Newsforge: Linux Hardware Support

“There are thousands of devices, in millions of combinations,
available for use in a PC. Almost all of these devices are targeted
primarily towards Windows, and while many are supported by Linux, a
lot of them use drivers developed by third parties who do not have
full access to hardware data and must therefore reverse engineer
hardware in order to gain support for it. This grassroots hardware
effort is similar to the development of the entirety of Linux,
except that Linux didn’t have to deal with so many unknowns.”

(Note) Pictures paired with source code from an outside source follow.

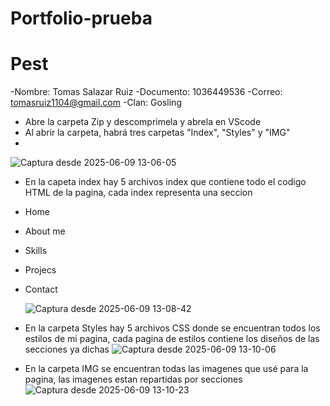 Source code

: # Portfolio-prueba
# Pest
-Nombre: Tomas Salazar Ruiz
-Documento: 1036449536
-Correo: tomasruiz1104@gmail.com
-Clan: Gosling

- Abre la carpeta Zip y descomprimela y abrela en VScode
- Al abrir la carpeta, habrá tres carpetas "Index", "Styles" y "IMG"
- 
 ![Captura desde 2025-06-09 13-06-05](https://github.com/user-attachments/assets/e4286433-90be-4509-af34-b41770402878)


- En la capeta index hay 5 archivos index que contiene todo el codigo HTML de la pagina, cada index representa una seccion
- Home
- About me
- Skills
- Projecs
- Contact

  
  ![Captura desde 2025-06-09 13-08-42](https://github.com/user-attachments/assets/bc54ad4d-d9f9-42c4-a0a1-df5a7fac5d6e)

- En la carpeta Styles hay 5 archivos CSS donde se encuentran todos los estilos de mi pagina, cada pagina de estilos contiene los diseños de las secciones ya dichas
  ![Captura desde 2025-06-09 13-10-06](https://github.com/user-attachments/assets/1380ca49-d0ab-451e-9044-b85653e1e8ef)

- En la carpeta IMG se encuentran todas las imagenes que usé para la pagina, las imagenes estan repartidas por secciones 
  ![Captura desde 2025-06-09 13-10-23](https://github.com/user-attachments/assets/aafe38ea-a2ff-472e-9085-bc31f41a507a)

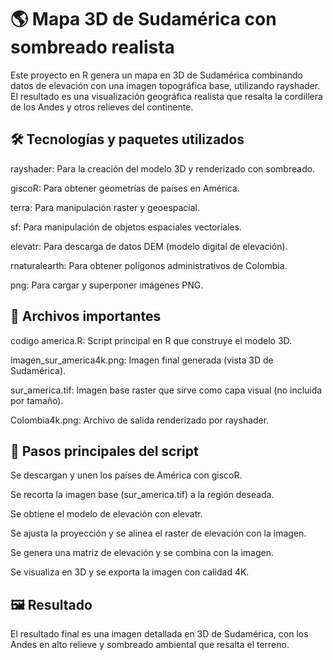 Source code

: # 🌎 Mapa 3D de Sudamérica con sombreado realista

Este proyecto en R genera un mapa en 3D de Sudamérica combinando datos de elevación con una imagen topográfica base, utilizando rayshader. El resultado es una visualización geográfica realista que resalta la cordillera de los Andes y otros relieves del continente.

## 🛠️ Tecnologías y paquetes utilizados

rayshader: Para la creación del modelo 3D y renderizado con sombreado.

giscoR: Para obtener geometrías de países en América.

terra: Para manipulación raster y geoespacial.

sf: Para manipulación de objetos espaciales vectoriales.

elevatr: Para descarga de datos DEM (modelo digital de elevación).

rnaturalearth: Para obtener polígonos administrativos de Colombia.

png: Para cargar y superponer imágenes PNG.

## 📁 Archivos importantes
codigo america.R: Script principal en R que construye el modelo 3D.

imagen_sur_america4k.png: Imagen final generada (vista 3D de Sudamérica).

sur_america.tif: Imagen base raster que sirve como capa visual (no incluida por tamaño).

Colombia4k.png: Archivo de salida renderizado por rayshader.

## 🔧 Pasos principales del script
Se descargan y unen los países de América con giscoR.

Se recorta la imagen base (sur_america.tif) a la región deseada.

Se obtiene el modelo de elevación con elevatr.

Se ajusta la proyección y se alinea el raster de elevación con la imagen.

Se genera una matriz de elevación y se combina con la imagen.

Se visualiza en 3D y se exporta la imagen con calidad 4K.

## 🖼️ Resultado
El resultado final es una imagen detallada en 3D de Sudamérica, con los Andes en alto relieve y sombreado ambiental que resalta el terreno.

“The problem is when manufacturers don’t want to have open
standards or don’t even want to open the specifications on their
hardware. Some companies go as far as to try to circumvent the
Linux license, such as NVidia, who at one point released an “Open
Source driver” that was not human readable, essentially defeating
the purpose of Open Source. Now, while not doing that, they only
have a binary driver available, making it difficult to distribute
the driver with a Linux distribution, since the source code would
not be available. Presumably NVidia does this to prevent
competitors from reading their source code, in order to find out
how their chips work. However, this also makes it more difficult
for Linux users to take advantage of their hardware, since they
have to use prebuilt drivers that may or may not work on their
particular distribution.”

“On the opposite side of the spectrum, NVidia competitor 3DFX
has embraced open source, releasing both their drivers and their
Glide 3D API as open source, making it extremely easy for the 3DFX
drivers to be integrated into a distribution. However, 3DFX has
another problem — their latest cards, the Voodoo5s, do not have
full Linux drivers available for download. There are beta drivers,
but they only use one of the CPUs and do not support FSAA,
essentially turning the Voodoo5 into a Voodoo3 with 32-bit texture
support and more RAM. This idea of supporting Linux, but only to a
minimal extent, is also not acceptable.”